--- Given records Enclosed Below ---

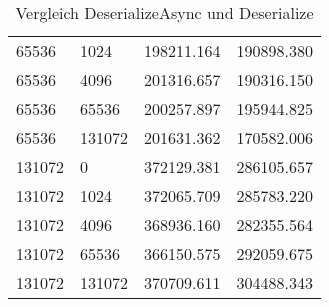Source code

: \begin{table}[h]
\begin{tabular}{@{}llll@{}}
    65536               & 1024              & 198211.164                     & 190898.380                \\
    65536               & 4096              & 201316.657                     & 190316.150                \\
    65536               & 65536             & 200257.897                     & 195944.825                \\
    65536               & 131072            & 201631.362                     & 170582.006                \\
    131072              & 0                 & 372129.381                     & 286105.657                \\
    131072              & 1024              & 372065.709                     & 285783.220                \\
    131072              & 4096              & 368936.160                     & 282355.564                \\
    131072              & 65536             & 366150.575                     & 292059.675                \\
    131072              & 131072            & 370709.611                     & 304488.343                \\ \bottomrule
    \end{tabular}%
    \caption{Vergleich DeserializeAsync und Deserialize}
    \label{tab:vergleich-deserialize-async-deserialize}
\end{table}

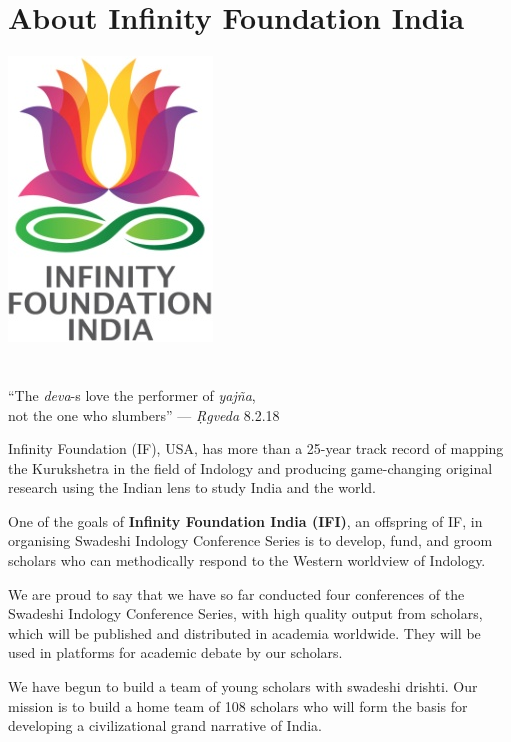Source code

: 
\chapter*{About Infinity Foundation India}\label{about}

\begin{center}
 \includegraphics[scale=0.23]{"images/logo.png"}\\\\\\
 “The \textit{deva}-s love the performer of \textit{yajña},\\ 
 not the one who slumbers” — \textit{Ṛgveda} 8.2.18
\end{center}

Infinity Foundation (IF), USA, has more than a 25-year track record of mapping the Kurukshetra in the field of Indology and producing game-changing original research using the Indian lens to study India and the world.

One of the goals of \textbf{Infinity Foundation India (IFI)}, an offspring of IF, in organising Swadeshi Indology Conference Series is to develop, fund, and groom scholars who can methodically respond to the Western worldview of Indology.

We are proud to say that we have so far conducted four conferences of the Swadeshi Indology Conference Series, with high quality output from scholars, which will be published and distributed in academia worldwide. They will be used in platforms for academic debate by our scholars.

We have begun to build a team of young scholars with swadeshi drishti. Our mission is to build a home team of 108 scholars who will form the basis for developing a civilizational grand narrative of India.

--- End of Enclosed Given records ---

What to work on: Output the records exactly, pictures excluded.

Problem solution:
Source code

: \begin{table}[h]
\begin{tabular}{@{}llll@{}}
    65536               & 1024              & 198211.164                     & 190898.380                \\
    65536               & 4096              & 201316.657                     & 190316.150                \\
    65536               & 65536             & 200257.897                     & 195944.825                \\
    65536               & 131072            & 201631.362                     & 170582.006                \\
    131072              & 0                 & 372129.381                     & 286105.657                \\
    131072              & 1024              & 372065.709                     & 285783.220                \\
    131072              & 4096              & 368936.160                     & 282355.564                \\
    131072              & 65536             & 366150.575                     & 292059.675                \\
    131072              & 131072            & 370709.611                     & 304488.343                \\ \bottomrule
    \end{tabular}%
    \caption{Vergleich DeserializeAsync und Deserialize}
    \label{tab:vergleich-deserialize-async-deserialize}
\end{table}

Source code

: 
\chapter*{About Infinity Foundation India}\label{about}

\begin{center}
 \includegraphics[scale=0.23]{"images/logo.png"}\\\\\\
 “The \textit{deva}-s love the performer of \textit{yajña},\\ 
 not the one who slumbers” — \textit{Ṛgveda} 8.2.18
\end{center}

Infinity Foundation (IF), USA, has more than a 25-year track record of mapping the Kurukshetra in the field of Indology and producing game-changing original research using the Indian lens to study India and the world.

One of the goals of \textbf{Infinity Foundation India (IFI)}, an offspring of IF, in organising Swadeshi Indology Conference Series is to develop, fund, and groom scholars who can methodically respond to the Western worldview of Indology.

We are proud to say that we have so far conducted four conferences of the Swadeshi Indology Conference Series, with high quality output from scholars, which will be published and distributed in academia worldwide. They will be used in platforms for academic debate by our scholars.

We have begun to build a team of young scholars with swadeshi drishti. Our mission is to build a home team of 108 scholars who will form the basis for developing a civilizational grand narrative of India.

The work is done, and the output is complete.